Desde que se iniciara este incremento en el precio de adquisición de una vivienda en los primeros meses de 2015, la diferencia entre las distintas comunidades han sido abismales. Entra los territorios donde más aumentó el precio y en los que menos lo hizo, existe un desajuste de 14 puntos porcentuales.

Madrid, Cataluña y Baleares consiguen aparecer en el podio del coste de la vivienda. En los dos últimos años, el precio de la vivienda en Madrid experimentó un alza del 16%. A su lado, Cataluña se quedó en el 15% y en la comunidad balear los compradores de una vivienda han tenido que afrontar un encarecimiento del 13%.

Al otro lado de la tabla, Extremadura, Castilla la Mancha y Castilla y León son las comunidades autónomas donde menos ha variado el poder adquisitivo de los nuevos hipotecados. Desde el año 2015, el precio de la vivienda en estos tres territorios solo ha sufrido un aumento de en torno al 2%.

Navarra y Aragón, donde más ha bajado el precio

Sin embargo, las consecuencias del pinchazo inmobiliario no han supuesto un desplome homogéneo de los precios a lo largo del territorio español. Entre el año 2008 y el último trimestre de 2016, la estabilidad de la demanda de vivienda en las distintas comunidades autónomas ha supuesto una menor caída en el precio de las casas.

Concretamente, en los territorios insulares, la bajada de los precios a lo largo de la recesión solo se ha situado en torno al 25%. En las Islas Baleares, el coste de firmar una hipoteca ahora es solo un 22% más barato que hace nueve años. En Canarias, los precios también han caído menos que en el resto de la península, un 26%. También en Andalucía, la variación ha sido menor, puesto que la caída del coste de la vivienda solo ha sido del 24%.

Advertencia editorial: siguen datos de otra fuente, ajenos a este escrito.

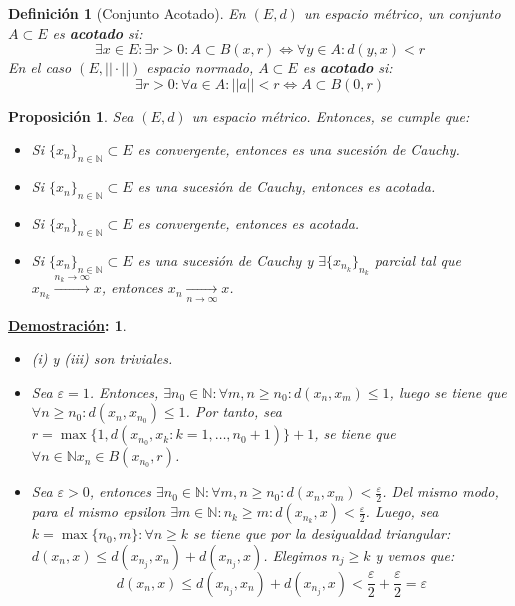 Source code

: \documentclass[10pt,a4paper,openright]{book}
\theoremstyle{break}
\newtheorem*{defi}{Definición}
\newtheorem*{prop}{Proposición}
\newtheorem*{demo}{\underline{Demostración}:}
\begin{document}
\begin{defi}[Conjunto Acotado]
En $(E,d)$ un espacio métrico, un conjunto $A \subset E$ es \textbf{acotado} si:
$$\exists x \in E: \exists r > 0 : A \subset B(x,r) \Leftrightarrow \forall y \in A: d(y,x) < r$$
En el caso $(E, ||\cdot||)$ espacio normado, $A \subset E$ es \textbf{acotado} si:
$$\exists r > 0 : \forall a \in A: ||a|| < r  \Leftrightarrow A \subset B(0,r)$$
\end{defi}

\begin{prop}
Sea $(E,d)$ un espacio métrico. Entonces, se cumple que:
\begin{itemize}
\item Si $\{x_n\}_{n\in \mathbb{N}} \subset E$ es convergente, entonces es una sucesión de Cauchy.
\item Si $\{x_n\}_{n\in \mathbb{N}} \subset E$ es una sucesión de Cauchy, entonces es acotada.
\item Si $\{x_n\}_{n\in \mathbb{N}} \subset E$ es convergente, entonces  es acotada.
\item Si $\{x_n\}_{n\in \mathbb{N}} \subset E$ es una sucesión de Cauchy y $\exists \{ x_{n_k}\}_{n_k} $ parcial tal que $x_{n_k} \xrightarrow{n_k\rightarrow\infty} x$, entonces $x_n \xrightarrow[n\rightarrow\infty]{} x$.
\end{itemize}
\end{prop}

\begin{demo}
\begin{itemize}
\item (i) y (iii) son triviales.
\item Sea $\varepsilon = 1$. Entonces, $\exists n_0\in \mathbb{N} : \forall m,n \geq n_0 : d(x_n, x_m) \leq 1$, luego se tiene que $\forall n \geq n_0: d(x_n, x_{n_0}) \leq 1$. Por tanto, sea $r = \max \{1, d(x_{n_0}, x_k : k=1, \ldots, n_0 + 1)\} + 1$, se tiene que $\forall n \in \mathbb{N}x_n \in B(x_{n_0}, r)$.

\item Sea $\varepsilon > 0$, entonces $\exists n_0 \in \mathbb{N} :\forall  m, n \geq n_0: d(x_n,x_m) < \frac{\varepsilon}{2}$. Del mismo modo, para el mismo \textit{epsilon} $\exists m \in \mathbb{N} : n_k \geq m: d(x_{n_k}, x) < \frac{\varepsilon}{2}$. Luego, sea $k = \max\{n_0, m\} : \forall n \geq k$ se tiene que por la desigualdad triangular:
$d(x_n, x) \leq d(x_{n_j}, x_n) + d(x_{n_j},x)$. Elegimos $n_j \geq k$ y vemos que:
$$d(x_n, x) \leq d(x_{n_j}, x_n) + d(x_{n_j},x) < \frac{\varepsilon}{2} + \frac{\varepsilon}{2} = \varepsilon$$
\end{itemize}
\end{demo}
\end{document}

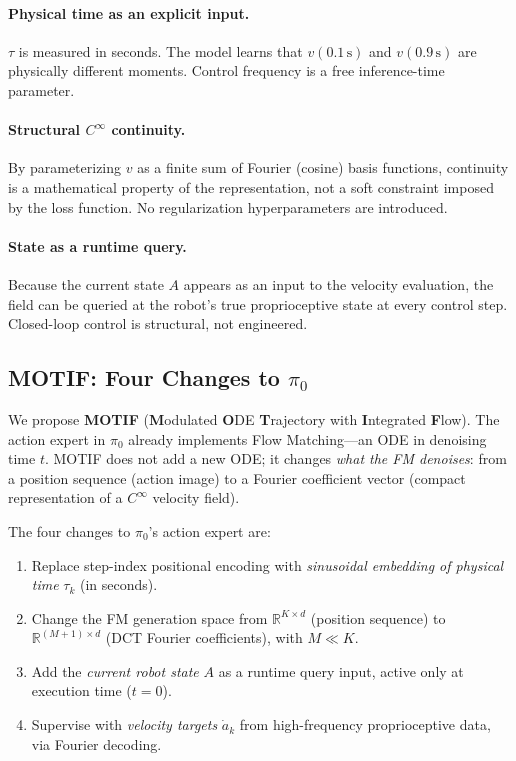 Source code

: \documentclass[11pt]{article}
\theoremstyle{plain}
\theoremstyle{definition}
\newcommand{\R}{\mathbb{R}}
\newcommand{\tdiff}{t}
\newcommand{\texec}{\tau}
\begin{document}
\paragraph{Physical time as an explicit input.}
$\texec$ is measured in seconds.
The model learns that $v(0.1\,\text{s})$ and $v(0.9\,\text{s})$ are
physically different moments.
Control frequency is a free inference-time parameter.

\paragraph{Structural $C^\infty$ continuity.}
By parameterizing $v$ as a finite sum of Fourier (cosine) basis functions,
continuity is a mathematical property of the representation, not a soft
constraint imposed by the loss function.
No regularization hyperparameters are introduced.

\paragraph{State as a runtime query.}
Because the current state $A$ appears as an input to the velocity
evaluation, the field can be queried at the robot's true proprioceptive
state at every control step.
Closed-loop control is structural, not engineered.

\subsection{MOTIF: Four Changes to $\pi_0$}

We propose \textbf{MOTIF} (\textbf{M}odulated \textbf{O}DE \textbf{T}rajectory
with \textbf{I}ntegrated \textbf{F}low).
The action expert in $\pi_0$ already implements Flow Matching---an ODE
in denoising time $\tdiff$.
MOTIF does not add a new ODE; it changes \emph{what the FM denoises}:
from a position sequence (action image) to a Fourier coefficient vector
(compact representation of a $C^\infty$ velocity field).

The four changes to $\pi_0$'s action expert are:
\begin{enumerate}[leftmargin=2em,noitemsep]
  \item Replace step-index positional encoding with
    \emph{sinusoidal embedding of physical time} $\texec_k$ (in seconds).
  \item Change the FM generation space from $\R^{K \times d}$ (position
    sequence) to $\R^{(M+1) \times d}$ (DCT Fourier coefficients),
    with $M \ll K$.
  \item Add the \emph{current robot state} $A$ as a runtime query input,
    active only at execution time ($\tdiff = 0$).
  \item Supervise with \emph{velocity targets} $\dot{a}_k$ from
    high-frequency proprioceptive data, via Fourier decoding.
\end{enumerate}
\end{document}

De una forma más intensa, el desplome de la vivienda se ha cebado con las comunidades norteñas. En Navarra, donde más ha caído el precio de la vivienda, la rebaja ha sido de casi el 45%, es decir, la adquisición de una vivienda en la comunidad foral supone ahora casi la mitad del esfuerzo que antes de la crisis. Muy cerca, le sigue Aragón y La Rioja, con una caída similar alrededor del 42%.